The 1981 Honda CBX motorcycle had all the usual Honda motorcycle virtues, and then some, but was part of a CBX model family that never seemed to find its true audience.
The mighty CBX was introduced in 1978 amidst a chorus of technical fanfare. While it was not the first motorcycle to be powered by a six-cylinder engine, it was the latest and arguably the most advanced entry into the hotly contested superbike battle being fought by the Japanese manufacturers.
Despite its impressive brawn and intimidating six-pipe exhaust system, the CBX never really caught on with the street-racing crowd.
Some competitors were cheaper, lighter, and (most importantly) quicker, so the big Honda was often dismissed as being more show than go.
Failing to capture its intended audience, Honda switched gears and headed the CBX into the sport-touring category.

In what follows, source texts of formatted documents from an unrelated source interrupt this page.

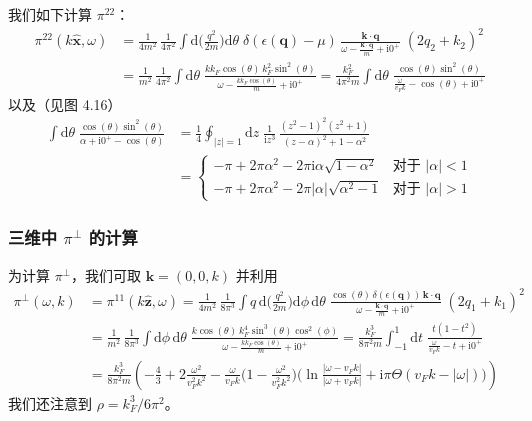 我们如下计算 $\pi^{22}$：
\begin{align*}
\pi^{22}(k\hat{\pmb{x}},\omega)
&= \frac{1}{4m^{2}}\, \frac{1}{4\pi^{2}} \int \mathrm{d}\Big(\frac{q^{2}}{2m}\Big) \mathrm{d}\theta\;
\delta(\epsilon(\pmb{q}) - \mu)\, \frac{\pmb{k}\cdot\pmb{q}}{\omega - \frac{\pmb{k}\cdot\pmb{q}}{m} + \mathrm{i}0^{+}}\; (2q_{2} + k_{2})^{2}\\
&= \frac{1}{m^{2}}\, \frac{1}{4\pi^{2}} \int \mathrm{d}\theta\;
\frac{k k_{F} \cos(\theta)\, k_{F}^{2} \sin^{2}(\theta)}{\omega - \frac{k k_{F}\cos(\theta)}{m} + \mathrm{i}0^{+}}
= \frac{k_{F}^{2}}{4\pi^{2} m} \int \mathrm{d}\theta\;
\frac{\cos(\theta) \sin^{2}(\theta)}{\frac{\omega}{v_{F} k} - \cos(\theta) + \mathrm{i}0^{+}}
\end{align*}
以及（见图 4.16）
\begin{align*}
\int \mathrm{d}\theta\; \frac{\cos(\theta) \sin^{2}(\theta)}{\alpha + \mathrm{i}0^{+} - \cos(\theta)}
&= \frac{1}{4} \oint_{|z|=1} \mathrm{d}z\; \frac{1}{\mathrm{i} z^{3}}\, \frac{(z^{2}-1)^{2}(z^{2}+1)}{(z-\alpha)^{2} + 1 - \alpha^{2}}\\
&= \left\{
\begin{array}{ll}
-\pi + 2\pi\alpha^{2} - 2\pi \mathrm{i} \alpha \sqrt{1-\alpha^{2}} & \text{对于 } |\alpha| < 1\\
-\pi + 2\pi\alpha^{2} - 2\pi |\alpha| \sqrt{\alpha^{2}-1} & \text{对于 } |\alpha| > 1
\end{array} \right.
\end{align*}

\subsubsection{三维中 $\pi^{\perp}$ 的计算}

为计算 $\pi^{\perp}$，我们可取 $\pmb{k} = (0, 0, k)$ 并利用
\begin{align*}
\pi^{\perp}(\omega, k) &= \pi^{11}(k\hat{\pmb{z}}, \omega)
= \frac{1}{4m^{2}}\, \frac{1}{8\pi^{3}} \int q\, \mathrm{d}\Big(\frac{q^{2}}{2m}\Big) \mathrm{d}\phi\, \mathrm{d}\theta\;
\frac{\cos(\theta)\, \delta(\epsilon(\pmb{q}))\, \pmb{k}\cdot\pmb{q}}{\omega - \frac{\pmb{k}\cdot\pmb{q}}{m} + \mathrm{i}0^{+}}\; (2q_{1} + k_{1})^{2}\\
&= \frac{1}{m^{2}}\, \frac{1}{8\pi^{3}} \int \mathrm{d}\phi\, \mathrm{d}\theta\;
\frac{k \cos(\theta)\, k_{F}^{4} \sin^{3}(\theta) \cos^{2}(\phi)}{\omega - \frac{k k_{F}\cos(\theta)}{m} + \mathrm{i}0^{+}}
= \frac{k_{F}^{3}}{8\pi^{2} m} \int_{-1}^{1} \mathrm{d}t\; \frac{t(1-t^{2})}{\frac{\omega}{v_{F} k} - t + \mathrm{i}0^{+}}\\
&= \frac{k_{F}^{3}}{8\pi^{2} m} \left( -\frac{4}{3} + 2\frac{\omega^{2}}{v_{F}^{2} k^{2}}
- \frac{\omega}{v_{F} k} \Big( 1 - \frac{\omega^{2}}{v_{F}^{2} k^{2}} \Big)
\Big( \ln \frac{|\omega - v_{F} k|}{|\omega + v_{F} k|} + \mathrm{i}\pi \Theta(v_{F} k - |\omega|) \Big) \right)
\end{align*}
我们还注意到 $\rho = k_{F}^{3}/6\pi^{2}$。

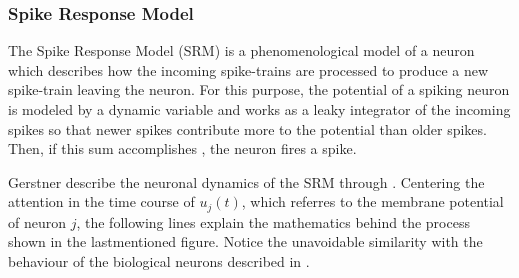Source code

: \subsubsection{Spike Response Model}
\label{subsubsec:SRM}

The Spike Response Model (SRM) is a phenomenological model of a neuron which describes how the incoming spike-trains are processed to produce a new spike-train leaving the neuron.
For this purpose, the potential of a spiking neuron is modeled by a dynamic variable and works as a leaky integrator of the incoming spikes
so that newer spikes contribute more to the potential than
older spikes. 
Then, if this sum accomplishes , 
the neuron fires a spike.

Gerstner \etal \cite{gerstner2002spiking} describe the neuronal dynamics of the SRM through . 
Centering the attention in the time course of $u_{j}(t)$, which referres to the membrane potential of neuron $j$, the following lines explain the mathematics behind the process shown in the lastmentioned figure. Notice the unavoidable similarity with the behaviour of the biological neurons described in .

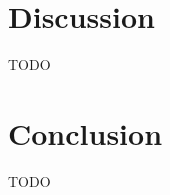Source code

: \documentclass{svproc}
\begin{document}
\section{Discussion}\label{sec:discussion}
TODO

\section{Conclusion}\label{sec:conclusion}
TODO



\end{document}
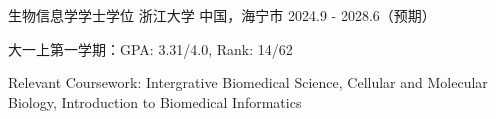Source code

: 

\begin{cventries}

  \cventry
    {生物信息学学士学位} %
    {浙江大学} %
    {中国，海宁市} %
    {2024.9 - 2028.6（预期）} %
    {
      \begin{cvitems} %
        \item {大一上第一学期：GPA: 3.31/4.0, Rank: 14/62 }
        \item {Relevant Coursework: Intergrative Biomedical Science, Cellular and Molecular Biology, Introduction to Biomedical Informatics}
      \end{cvitems}
    }

\end{cventries}
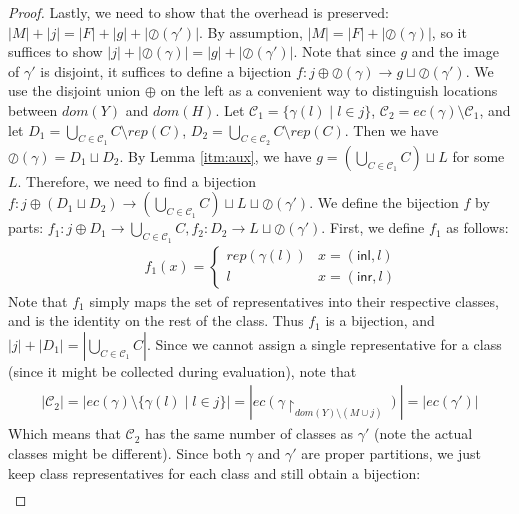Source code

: \documentclass{easychair}
\newcommand{\ms}[1]{\ensuremath{\mathsf{#1}}}
\newcommand{\oh}[1]{\oslash(#1)}
\theoremstyle{definition}
\begin{document}
\begin{proof}
  Lastly, we need to show that the overhead is preserved: 
  $|M| + |j| = |F| + | g| + |\oh{\gamma'}|$.
	By assumption, $|M| = |F| + |\oh{\gamma}|$, so it suffices to show 
        $|j| + |\oh{\gamma}| = |g| + |\oh{\gamma'}|$. Note that since
        $g$ and the image of $\gamma'$ is disjoint, it suffices to define a bijection 
        $f : j \oplus \oh{\gamma} \to g \sqcup \oh{\gamma'}$. We use the disjoint union
        $\oplus$ on the left as a convenient way to distinguish locations between
        $dom(Y)$ and $dom(H)$. 
	Let $\mathcal{C}_1 = \{\gamma(l) \mid l \in j\}$, 
	$\mathcal{C}_2 = ec(\gamma) \setminus \mathcal{C}_1$, and
        let $D_1 = \bigcup_{C  \in \mathcal{C}_1} C \setminus rep(C)$,  
		$D_2 = \bigcup_{C  \in \mathcal{C}_2} C \setminus rep(C)$.
                Then we have $\oh{\gamma} = D_1 \sqcup D_2$.
                By Lemma \ref{itm:aux}, we have $g = (\bigcup_{C \in \mathcal{C}_1} C) \sqcup L $
                for some $L$. Therefore, we need to find a bijection
                $f : j \oplus (D_1 \sqcup D_2) \to (\bigcup_{C \in \mathcal{C}_1} C) \sqcup L
                \sqcup \oh{\gamma'}$. 
		We define the bijection $f$ by parts: 
		$f_1 : j \oplus D_1 \to \bigcup_{C \in \mathcal{C}_1} C,
                f_2 : D_2 \to L \sqcup \oh{\gamma'}$. First, we define $f_1$ as follows:
  \begin{align*}
		&\quad f_1(x) =  
		\begin{cases}
			rep(\gamma(l)) &x = (\ms{inl},l)\\
			l &x = (\ms{inr},l)
		\end{cases}
  \end{align*}
  Note that $f_1$ simply maps the set of representatives into their respective classes,
  and is the identity on the rest of the class. Thus $f_1$ is a bijection, and $|j| + |D_1| = 
  |\bigcup_{C \in \mathcal{C}_1} C|$. Since we cannot assign a single representative for a
  class (since it might be collected during evaluation),
    note that
  \begin{align*}
    |\mathcal{C}_2| = |ec(\gamma) \setminus \{\gamma(l) \mid l \in j\}|
    =|ec(\gamma \restriction_{dom(Y) \setminus (M \cup j)})|
    = |ec(\gamma')|
  \end{align*}
		Which means that $\mathcal{C}_2$  has the same number of classes as $\gamma'$
		(note the actual classes might be different). 
		Since both $\gamma$ and $\gamma'$  are proper partitions, we just keep class
    representatives for each class and still obtain a bijection:
    \begin{align*}

\end{align*}
\end{proof}
\end{document}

Adding a sleek fairing and custom-fitted saddle bags transformed the six-cylinder machine into an impressive road bike, its buttery-smooth engine affording effortless cruising at better than 100 miles per hour.
Suspension also played a major role in the big bike's comfort. Fitted with air-adjustable shocks at both ends, the CBX's suspension could easily be tuned to the rider's liking. And helping to haul its 680-pound heft down from triple-digit speeds were dual stainless-alloy ventilated front rotors -- a first for the motorcycle industry.
Yet, in spite of its touring credentials, the CBX "dresser" did not fare much better than its stripped-down predecessor, and production of Honda's six-cylinder wonder ceased at the end of the 1982 model year.
But with its sparkling waterfall of exhaust pipes, it's unlikely the CBX in either guise will ever be written off by collectors as just another Japanese motorcycle.